Basically, the probability map is essentially a map or dictionary.
Next we will obtain the set of all events (the largest $\sigma$-algebra or $\sigma$-field in math lingo) from the outcomes in our sample space via the Subset
function and find the probability of each event using our ProbyMap
in a for loop.
In [137]:
# make the set of all possible events from the set of outcomes
setOfAllEvents = Subsets(samplespace) # Subsets(A) returns the set of all subsets of A
list(setOfAllEvents) # disclose the set of all events
Out[137]:
We have not done loops yet, but we will soon. Just as a foretaste, here we use a for loop to print out the computed probabilities for each event in the setOfAllEvents
.
In [138]:
# loop through the set of all events and print the computed probability
for event in setOfAllEvents:
print "P(", event, ") = ", probMapFruitbowl.P(event)
In [ ]:
Try working through Example 6 below for yourself in the tutorial.
In English language text there are 26 letters in the alphabet. The relative frequencies with which each letter appears is tabulated below:
E | 13.0% | H | 3.5% | W | 1.6% |
T | 9.3% | L | 3.5% | V | 1.3% |
N | 7.8% | C | 3.0% | B | 0.9% |
R | 7.7% | F | 2.8% | X | 0.5% |
O | 7.4% | P | 2.7% | K | 0.3% |
I | 7.4% | U | 2.7% | Q | 0.3% |
A | 7.3% | M | 2.5% | J | 0.2% |
S | 6.3% | Y | 1.9% | Z | 0.1% |
D | 4.4% | G | 1.6% |
Using these relative frequencies as probabilities we can create a probability map for the letters in the English alphabet. We start by defining the sample space and the probabilities.
In [139]:
alphaspace = ['A','B','C','D','E','F','G','H','I','J','K','L','M','N','O','P','Q',
'R','S','T','U','V','W','X','Y','Z']
alphaRelFreqs = [73/1000,9/1000,30/1000,44/1000,130/1000,28/1000,16/1000,35/1000,74/1000,
2/1000,3/1000,35/1000, 25/1000,78/1000,74/1000,27/1000,3/1000,77/1000,63/1000,
93/1000,27/1000,13/1000,16/1000,5/1000,19/1000,1/1000]

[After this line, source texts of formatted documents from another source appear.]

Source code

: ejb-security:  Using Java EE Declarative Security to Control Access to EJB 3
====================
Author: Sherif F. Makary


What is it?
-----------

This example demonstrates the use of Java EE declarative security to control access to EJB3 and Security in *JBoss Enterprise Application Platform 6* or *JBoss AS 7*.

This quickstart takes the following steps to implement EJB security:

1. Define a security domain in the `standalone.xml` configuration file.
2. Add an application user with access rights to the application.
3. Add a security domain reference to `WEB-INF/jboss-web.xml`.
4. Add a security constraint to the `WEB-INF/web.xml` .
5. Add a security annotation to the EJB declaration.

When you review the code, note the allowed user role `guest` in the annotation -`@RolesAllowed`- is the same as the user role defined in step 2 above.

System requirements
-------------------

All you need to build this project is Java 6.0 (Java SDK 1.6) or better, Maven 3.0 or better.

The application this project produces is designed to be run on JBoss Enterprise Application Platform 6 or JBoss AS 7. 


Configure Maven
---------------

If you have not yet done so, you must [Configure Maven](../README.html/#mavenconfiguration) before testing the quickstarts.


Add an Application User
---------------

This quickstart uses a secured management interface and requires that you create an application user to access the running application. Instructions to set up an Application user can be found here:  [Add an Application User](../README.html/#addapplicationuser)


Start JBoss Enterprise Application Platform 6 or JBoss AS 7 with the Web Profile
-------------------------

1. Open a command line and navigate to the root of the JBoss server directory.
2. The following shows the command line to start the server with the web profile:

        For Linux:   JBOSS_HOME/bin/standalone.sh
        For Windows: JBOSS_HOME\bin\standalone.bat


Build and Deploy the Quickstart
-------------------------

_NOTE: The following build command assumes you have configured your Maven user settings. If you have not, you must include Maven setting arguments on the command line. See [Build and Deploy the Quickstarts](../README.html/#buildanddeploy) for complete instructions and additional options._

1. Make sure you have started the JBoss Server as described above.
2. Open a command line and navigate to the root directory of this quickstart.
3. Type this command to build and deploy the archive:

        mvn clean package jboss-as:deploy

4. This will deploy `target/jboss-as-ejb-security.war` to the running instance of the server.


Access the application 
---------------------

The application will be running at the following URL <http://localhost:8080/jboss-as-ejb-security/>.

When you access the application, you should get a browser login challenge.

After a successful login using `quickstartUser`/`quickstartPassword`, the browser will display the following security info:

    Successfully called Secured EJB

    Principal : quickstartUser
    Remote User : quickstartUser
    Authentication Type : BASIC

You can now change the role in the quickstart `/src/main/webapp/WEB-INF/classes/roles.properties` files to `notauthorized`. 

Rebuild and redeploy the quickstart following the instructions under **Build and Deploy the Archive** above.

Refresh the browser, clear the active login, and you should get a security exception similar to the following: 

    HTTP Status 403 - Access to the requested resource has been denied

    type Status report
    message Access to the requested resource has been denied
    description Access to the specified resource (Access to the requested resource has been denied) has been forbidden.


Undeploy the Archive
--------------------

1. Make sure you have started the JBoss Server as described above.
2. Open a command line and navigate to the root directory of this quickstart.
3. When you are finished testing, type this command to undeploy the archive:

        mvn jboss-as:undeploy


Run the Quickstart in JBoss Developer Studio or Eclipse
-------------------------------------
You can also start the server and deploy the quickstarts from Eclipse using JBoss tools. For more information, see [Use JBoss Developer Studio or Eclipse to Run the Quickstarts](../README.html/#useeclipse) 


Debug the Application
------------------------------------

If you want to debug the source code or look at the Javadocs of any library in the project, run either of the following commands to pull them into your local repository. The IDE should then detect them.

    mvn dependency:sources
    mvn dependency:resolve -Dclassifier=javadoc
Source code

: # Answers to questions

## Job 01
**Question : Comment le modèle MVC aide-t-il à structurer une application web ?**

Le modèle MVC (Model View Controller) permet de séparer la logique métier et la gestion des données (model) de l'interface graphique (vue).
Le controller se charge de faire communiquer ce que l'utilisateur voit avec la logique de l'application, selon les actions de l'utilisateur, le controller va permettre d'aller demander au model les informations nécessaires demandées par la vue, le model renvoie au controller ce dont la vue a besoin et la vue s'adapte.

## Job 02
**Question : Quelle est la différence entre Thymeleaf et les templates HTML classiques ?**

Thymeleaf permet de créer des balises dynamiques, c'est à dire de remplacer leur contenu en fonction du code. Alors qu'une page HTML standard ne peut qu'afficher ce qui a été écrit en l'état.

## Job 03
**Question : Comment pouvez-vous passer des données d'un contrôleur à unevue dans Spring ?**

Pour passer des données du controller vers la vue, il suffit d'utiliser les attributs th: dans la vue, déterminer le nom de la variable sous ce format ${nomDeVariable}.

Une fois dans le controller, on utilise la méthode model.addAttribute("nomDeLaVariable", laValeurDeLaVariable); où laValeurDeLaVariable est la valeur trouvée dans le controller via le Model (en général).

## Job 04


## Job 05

Then we create the probability map, represented by a ProbyMap
object.
In [140]:
probMapLetters = ProbyMap(sspace = alphaspace, probs=alphaRelFreqs) # make our probability map
probMapLetters # disclose our probability map
Out[140]:
Please do NOT try to list the set of all events of the 26 alphabet set: there are over 67 million events and the computer will probably crash! You can see how large a number we are talking about by evaluating the next cell which calculates $2^{26}$ for you.
In [141]:
2^26
Out[141]:
Instead of asking for the probability of each event (over 67 million of them to exhaustively march through!) we define some events of interest, say the vowels in the alphabet or the set of letters that make up a name.
In [142]:
vowels = ['A', 'E', 'I', 'O', 'U']
And we can get the probability that a letter drawn from a 'well-stirred' jumble of English letters is a vowel.
In [143]:
probMapLetters.P(vowels)
Out[143]:
We can make ourselves another set of letters and find probabilities for that too. In the cell below, we go straight from a string to a set. The reason that we can do this is that a string or str
is in fact another collection; str
is a sequence type just like list
.
In [144]:
NameOfRaaz=set("RAAZESHSAINUDIIN") # make a set from a string
NameOfRaaz # disclose the set NameOfRaaz you have built
Out[144]:
In [145]:
probMapLetters.P(NameOfRaaz)
Out[145]:
Try either adapting what we have above, or doing the same thing in some of cells below, to find the probabilities of other sets of letters yourself. For example, what is the probability of your name in the above sense?
In [ ]:
In [ ]:
The crucial point of the above exercise in our own implementation of a class for probability maps is to show how computers and mathematics can go hand in hand to quickly generalize operations over specific instances of a large class of mathematical notions (Example 4 and 5 for probability models on finite sample spaces in our case above).